» **Exercise**
Write out, from the entries below, exactly the lines that run between the lines holding "[不透過 Web 專案啟用部署](#convertnolink)。" and "設定現有主控台應用程式專案以 WebJob 的方式自我部署，且不具", inclusive, and stop there.

» **Records provided**
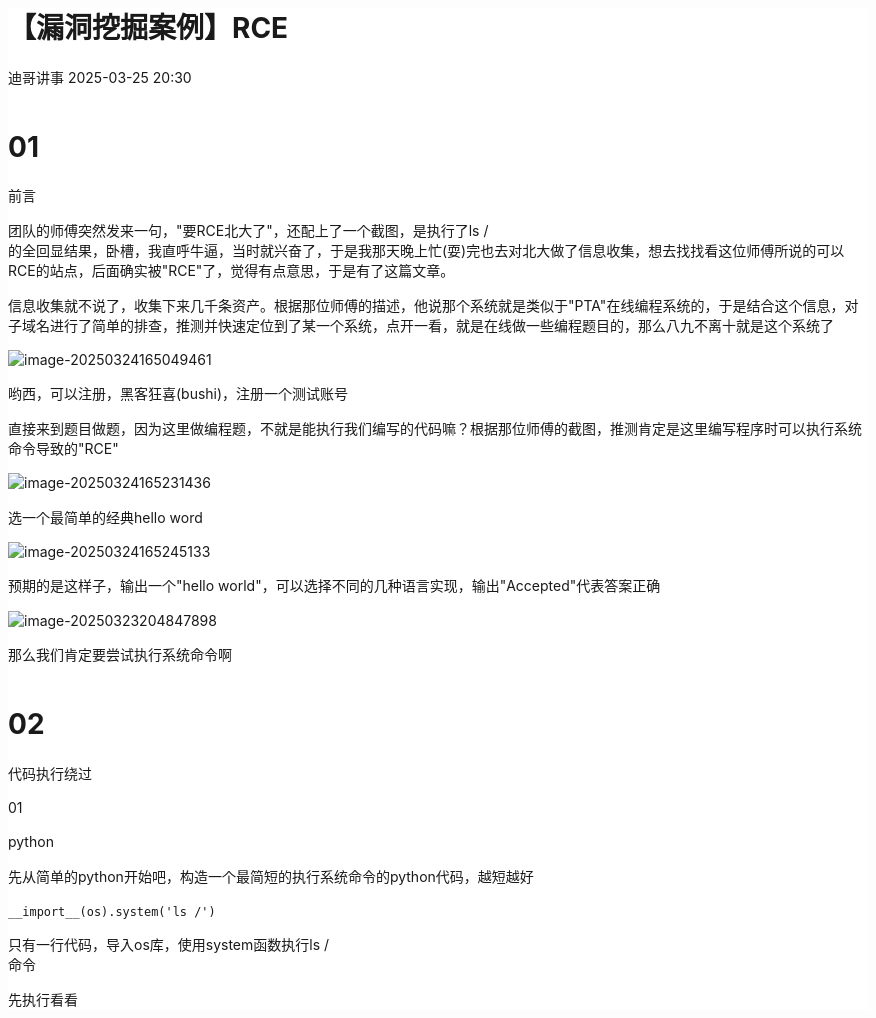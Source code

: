 #  【漏洞挖掘案例】RCE   
 迪哥讲事   2025-03-25 20:30  
  
# 01  
  
  
  
前言  
  
团队的师傅突然发来一句，"要RCE北大了"，还配上了一个截图，是执行了ls /  
的全回显结果，卧槽，我直呼牛逼，当时就兴奋了，于是我那天晚上忙(耍)完也去对北大做了信息收集，想去找找看这位师傅所说的可以RCE的站点，后面确实被"RCE"了，觉得有点意思，于是有了这篇文章。  
  
  
信息收集就不说了，收集下来几千条资产。根据那位师傅的描述，他说那个系统就是类似于"PTA"在线编程系统的，于是结合这个信息，对子域名进行了简单的排查，推测并快速定位到了某一个系统，点开一看，就是在线做一些编程题目的，那么八九不离十就是这个系统了  
  
![image-20250324165049461](https://mmbiz.qpic.cn/mmbiz_png/gxdFmXz8afmTtarmDLgWbhzZYiciau85vIOXmK3WL2z8eesibJgbp6eVicxp0QexlREfVXmgH4P7fyXeALCN7CPpOg/640?wx_fmt=png&from=appmsg "")  
  
哟西，可以注册，黑客狂喜(bushi)，注册一个测试账号  
  
直接来到题目做题，因为这里做编程题，不就是能执行我们编写的代码嘛？根据那位师傅的截图，推测肯定是这里编写程序时可以执行系统命令导致的"RCE"  
  
![image-20250324165231436](https://mmbiz.qpic.cn/mmbiz_png/gxdFmXz8afmTtarmDLgWbhzZYiciau85vIhecDYuK3UEvLGOdXRzm8jBW329zGyW5ibg483n9TGNVboXaH1C9F6eg/640?wx_fmt=png&from=appmsg "")  
  
选一个最简单的经典hello word  
  
![image-20250324165245133](https://mmbiz.qpic.cn/mmbiz_png/gxdFmXz8afmTtarmDLgWbhzZYiciau85vIh2Qamic1qtjsKG58xnQzWc2UWXciaEEtrTdNDy8OBZCyWScamUtEQnZQ/640?wx_fmt=png&from=appmsg "")  
  
预期的是这样子，输出一个"hello world"，可以选择不同的几种语言实现，输出"Accepted"代表答案正确  
  
![image-20250323204847898](https://mmbiz.qpic.cn/mmbiz_png/gxdFmXz8afmTtarmDLgWbhzZYiciau85vIhZd9kibpZfDIel96QTmerPp6NlohEBoFXLK9mDJJwyZRxudEWBIrfQQ/640?wx_fmt=png&from=appmsg "")  
  
那么我们肯定要尝试执行系统命令啊  
  
  
# 02  
  
  
  
代码执行绕过  
  
  
01  
  
python  
  
  
先从简单的python开始吧，构造一个最简短的执行系统命令的python代码，越短越好  
  
```
__import__(os).system('ls /')
```  
  
  
只有一行代码，导入os库，使用system函数执行ls /  
命令  
  
先执行看看  
  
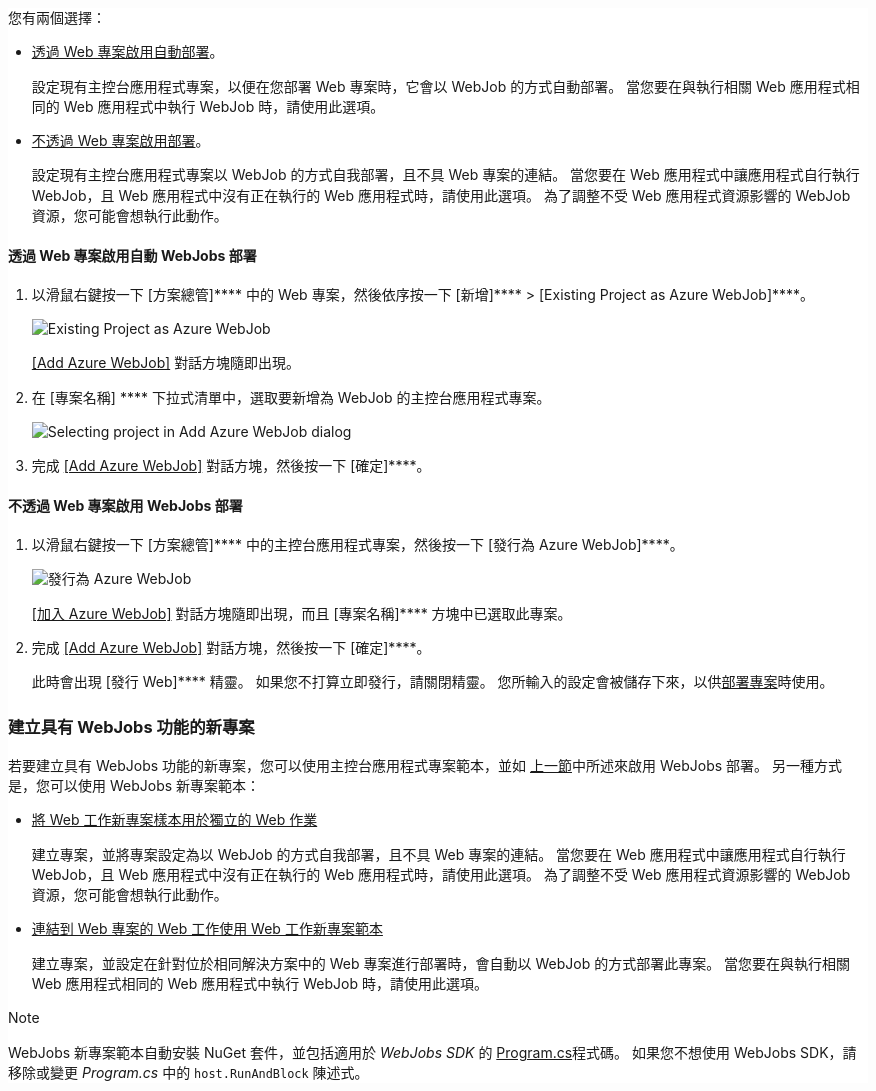 您有兩個選擇：

* [透過 Web 專案啟用自動部署](#convertlink)。

  設定現有主控台應用程式專案，以便在您部署 Web 專案時，它會以 WebJob 的方式自動部署。 當您要在與執行相關 Web 應用程式相同的 Web 應用程式中執行 WebJob 時，請使用此選項。

* [不透過 Web 專案啟用部署](#convertnolink)。

  設定現有主控台應用程式專案以 WebJob 的方式自我部署，且不具 Web 專案的連結。 當您要在 Web 應用程式中讓應用程式自行執行 WebJob，且 Web 應用程式中沒有正在執行的 Web 應用程式時，請使用此選項。 為了調整不受 Web 應用程式資源影響的 WebJob 資源，您可能會想執行此動作。

#### <a name="enable-automatic-webjobs-deployment-with-a-web-project"></a><a id="convertlink"></a> 透過 Web 專案啟用自動 WebJobs 部署

1. 以滑鼠右鍵按一下 [方案總管]**** 中的 Web 專案，然後依序按一下 [新增]**** > [Existing Project as Azure WebJob]****。
   
    ![Existing Project as Azure WebJob](./media/webjobs-dotnet-deploy-vs/eawj.png)
   
    [[Add Azure WebJob]](#configure) 對話方塊隨即出現。
2. 在 [專案名稱] **** 下拉式清單中，選取要新增為 WebJob 的主控台應用程式專案。
   
    ![Selecting project in Add Azure WebJob dialog](./media/webjobs-dotnet-deploy-vs/aaw1.png)
3. 完成 [[Add Azure WebJob]](#configure) 對話方塊，然後按一下 [確定]****。 

#### <a name="enable-webjobs-deployment-without-a-web-project"></a><a id="convertnolink"></a> 不透過 Web 專案啟用 WebJobs 部署
1. 以滑鼠右鍵按一下 [方案總管]**** 中的主控台應用程式專案，然後按一下 [發行為 Azure WebJob]****。 
   
    ![發行為 Azure WebJob](./media/webjobs-dotnet-deploy-vs/paw.png)
   
    [[加入 Azure WebJob]](#configure) 對話方塊隨即出現，而且 [專案名稱]**** 方塊中已選取此專案。
2. 完成 [[Add Azure WebJob]](#configure) 對話方塊，然後按一下 [確定]****。
   
   此時會出現 [發行 Web]**** 精靈。  如果您不打算立即發行，請關閉精靈。 您所輸入的設定會被儲存下來，以供[部署專案](#deploy)時使用。

### <a name="create-a-new-webjobs-enabled-project"></a><a id="create"></a>建立具有 WebJobs 功能的新專案
若要建立具有 WebJobs 功能的新專案，您可以使用主控台應用程式專案範本，並如 [上一節](#convert)中所述來啟用 WebJobs 部署。 另一種方式是，您可以使用 WebJobs 新專案範本：

* [將 Web 工作新專案樣本用於獨立的 Web 作業](#createnolink)
  
    建立專案，並將專案設定為以 WebJob 的方式自我部署，且不具 Web 專案的連結。 當您要在 Web 應用程式中讓應用程式自行執行 WebJob，且 Web 應用程式中沒有正在執行的 Web 應用程式時，請使用此選項。 為了調整不受 Web 應用程式資源影響的 WebJob 資源，您可能會想執行此動作。
* [連結到 Web 專案的 Web 工作使用 Web 工作新專案範本](#createlink)
  
    建立專案，並設定在針對位於相同解決方案中的 Web 專案進行部署時，會自動以 WebJob 的方式部署此專案。 當您要在與執行相關 Web 應用程式相同的 Web 應用程式中執行 WebJob 時，請使用此選項。

> [!NOTE]
> WebJobs 新專案範本自動安裝 NuGet 套件，並包括適用於 *WebJobs SDK* 的 [Program.cs](https://www.asp.net/aspnet/overview/developing-apps-with-windows-azure/getting-started-with-windows-azure-webjobs)程式碼。 如果您不想使用 WebJobs SDK，請移除或變更 *Program.cs* 中的 `host.RunAndBlock` 陳述式。
> 
> 
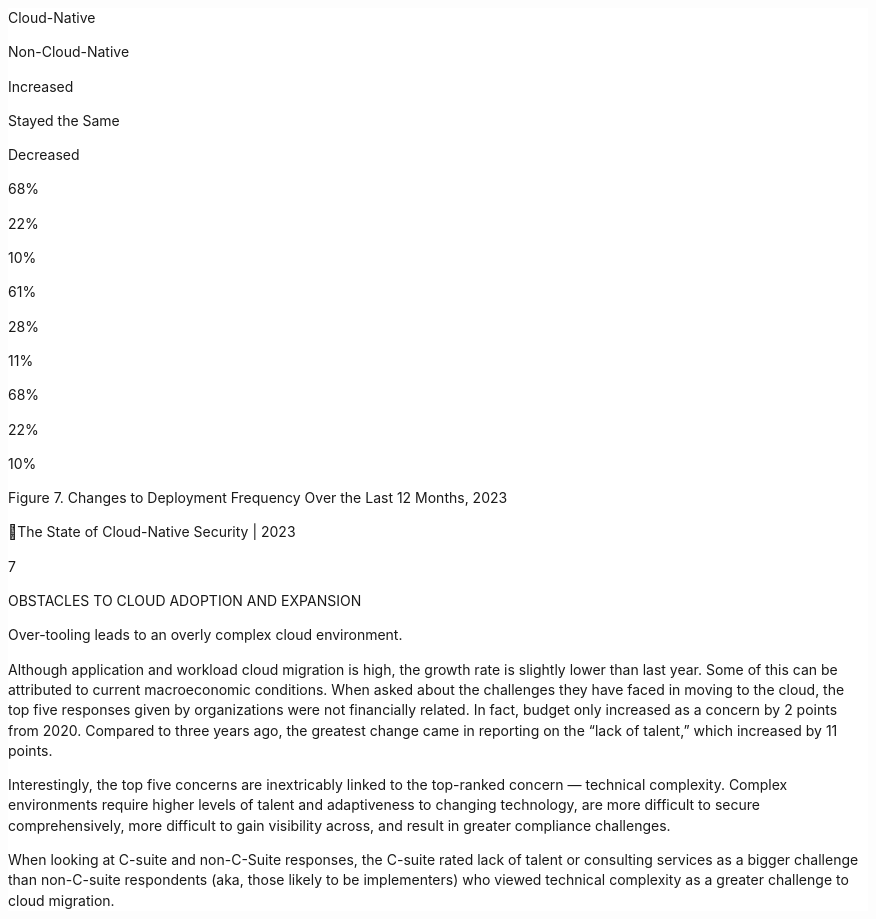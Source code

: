Cloud\-Native

Non\-Cloud\-Native

Increased

Stayed the Same

Decreased

68%

22%

10%

61%

28%

11%

68%

22%

10%

Figure 7\. Changes to Deployment Frequency Over the Last 12 Months, 2023

The State of Cloud\-Native Security \| 2023

7

OBSTACLES TO
CLOUD ADOPTION
AND EXPANSION 

Over\-tooling leads to an overly complex cloud
environment.

Although application and workload cloud migration is high, the
growth rate is slightly lower than last year. Some of this can be
attributed to current macroeconomic conditions. When asked
about the challenges they have faced in moving to the cloud, the
top five responses given by organizations were not financially
related. In fact, budget only increased as a concern by 2 points
from 2020\. Compared to three years ago, the greatest change
came in reporting on the “lack of talent,” which increased by 11
points.

Interestingly, the top five concerns are inextricably linked to the
top\-ranked concern — technical complexity. Complex
environments require higher levels of talent and adaptiveness to
changing technology, are more difficult to secure
comprehensively, more difficult to gain visibility across, and
result in greater compliance challenges.

When looking at C\-suite and non\-C\-Suite responses, the C\-suite
rated lack of talent or consulting services as a bigger challenge
than non\-C\-suite respondents (aka, those likely to be
implementers) who viewed technical complexity as a greater
challenge to cloud migration. 
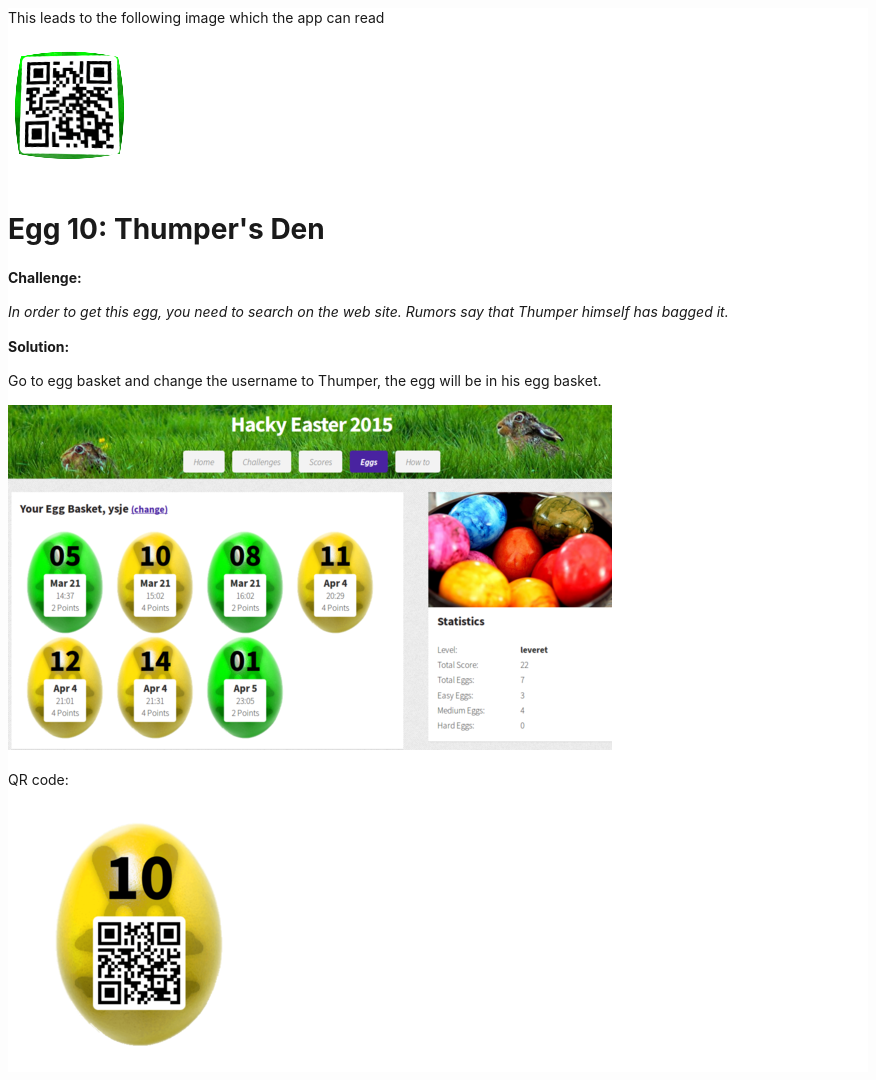 This leads to the following image which the app can read

![](images/egg_09_undistorted.png)


# Egg 10: **Thumper's Den**

**Challenge:**  

*In order to get this egg, you need to search on the web site. Rumors say that Thumper himself has bagged it.*

**Solution:**  

Go to egg basket and change the username to Thumper, the egg will be in his egg basket.

![](images/egg_10_screenshot_small.png)

QR code:

![](images/egg_10_solution_small.png)
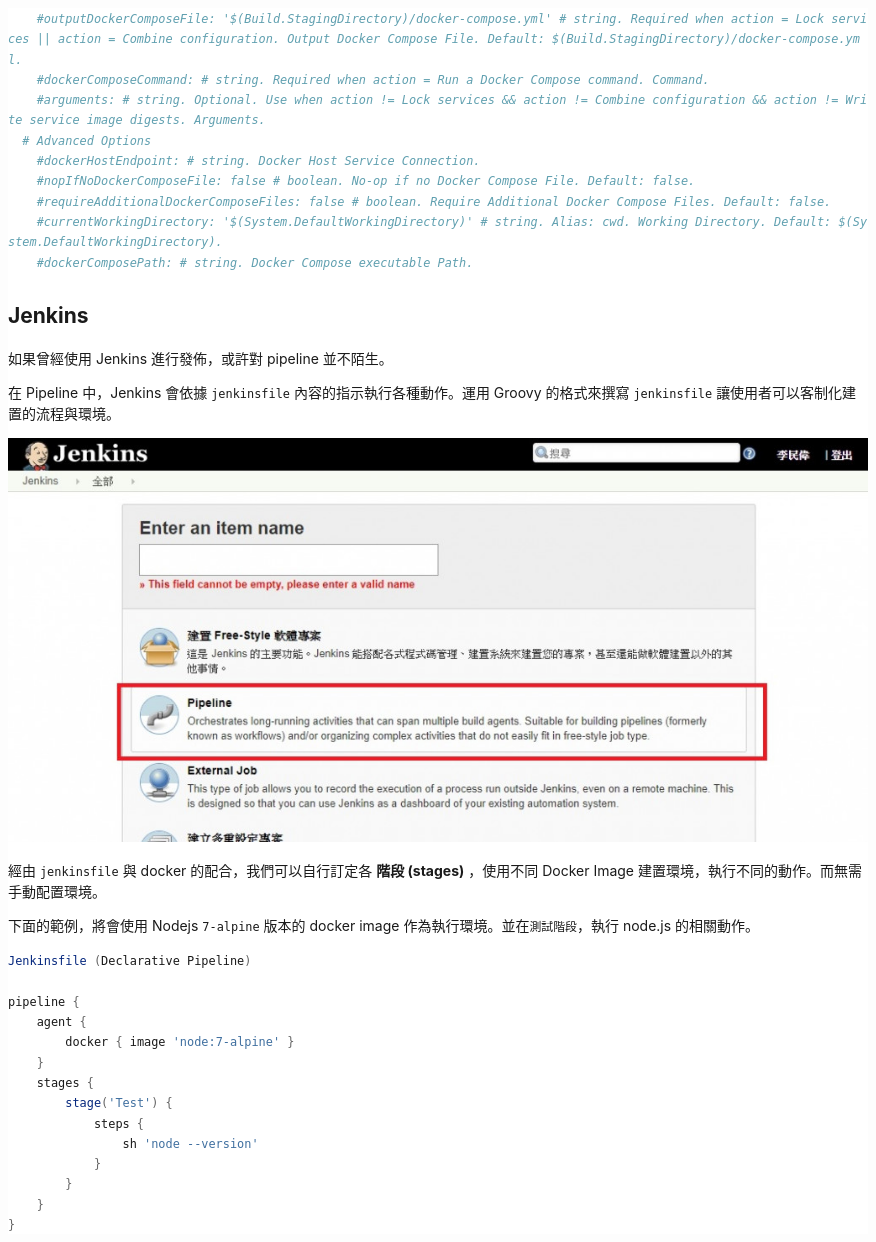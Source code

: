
 ```yaml
    #outputDockerComposeFile: '$(Build.StagingDirectory)/docker-compose.yml' # string. Required when action = Lock services || action = Combine configuration. Output Docker Compose File. Default: $(Build.StagingDirectory)/docker-compose.yml.
    #dockerComposeCommand: # string. Required when action = Run a Docker Compose command. Command. 
    #arguments: # string. Optional. Use when action != Lock services && action != Combine configuration && action != Write service image digests. Arguments. 
  # Advanced Options
    #dockerHostEndpoint: # string. Docker Host Service Connection. 
    #nopIfNoDockerComposeFile: false # boolean. No-op if no Docker Compose File. Default: false.
    #requireAdditionalDockerComposeFiles: false # boolean. Require Additional Docker Compose Files. Default: false.
    #currentWorkingDirectory: '$(System.DefaultWorkingDirectory)' # string. Alias: cwd. Working Directory. Default: $(System.DefaultWorkingDirectory).
    #dockerComposePath: # string. Docker Compose executable Path.
```

## Jenkins

如果曾經使用 Jenkins 進行發佈，或許對 pipeline 並不陌生。

在 Pipeline 中，Jenkins 會依據 `jenkinsfile` 內容的指示執行各種動作。運用 Groovy 的格式來撰寫 `jenkinsfile` 讓使用者可以客制化建置的流程與環境。

![Jenkins pipeline 設定](Images/jenkins_pipeline.png)

經由 `jenkinsfile` 與 docker 的配合，我們可以自行訂定各 **階段 (stages)** ，使用不同 Docker Image 建置環境，執行不同的動作。而無需手動配置環境。

下面的範例，將會使用 Nodejs `7-alpine` 版本的 docker image 作為執行環境。並在`測試階段`，執行 node.js 的相關動作。

```groovy
Jenkinsfile (Declarative Pipeline)

pipeline {
    agent {
        docker { image 'node:7-alpine' }
    }
    stages {
        stage('Test') {
            steps {
                sh 'node --version'
            }
        }
    }
}
```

» **Completed exercise**
* [不透過 Web 專案啟用部署](#convertnolink)。

  設定現有主控台應用程式專案以 WebJob 的方式自我部署，且不具 Web 專案的連結。 當您要在 Web 應用程式中讓應用程式自行執行 WebJob，且 Web 應用程式中沒有正在執行的 Web 應用程式時，請使用此選項。 為了調整不受 Web 應用程式資源影響的 WebJob 資源，您可能會想執行此動作。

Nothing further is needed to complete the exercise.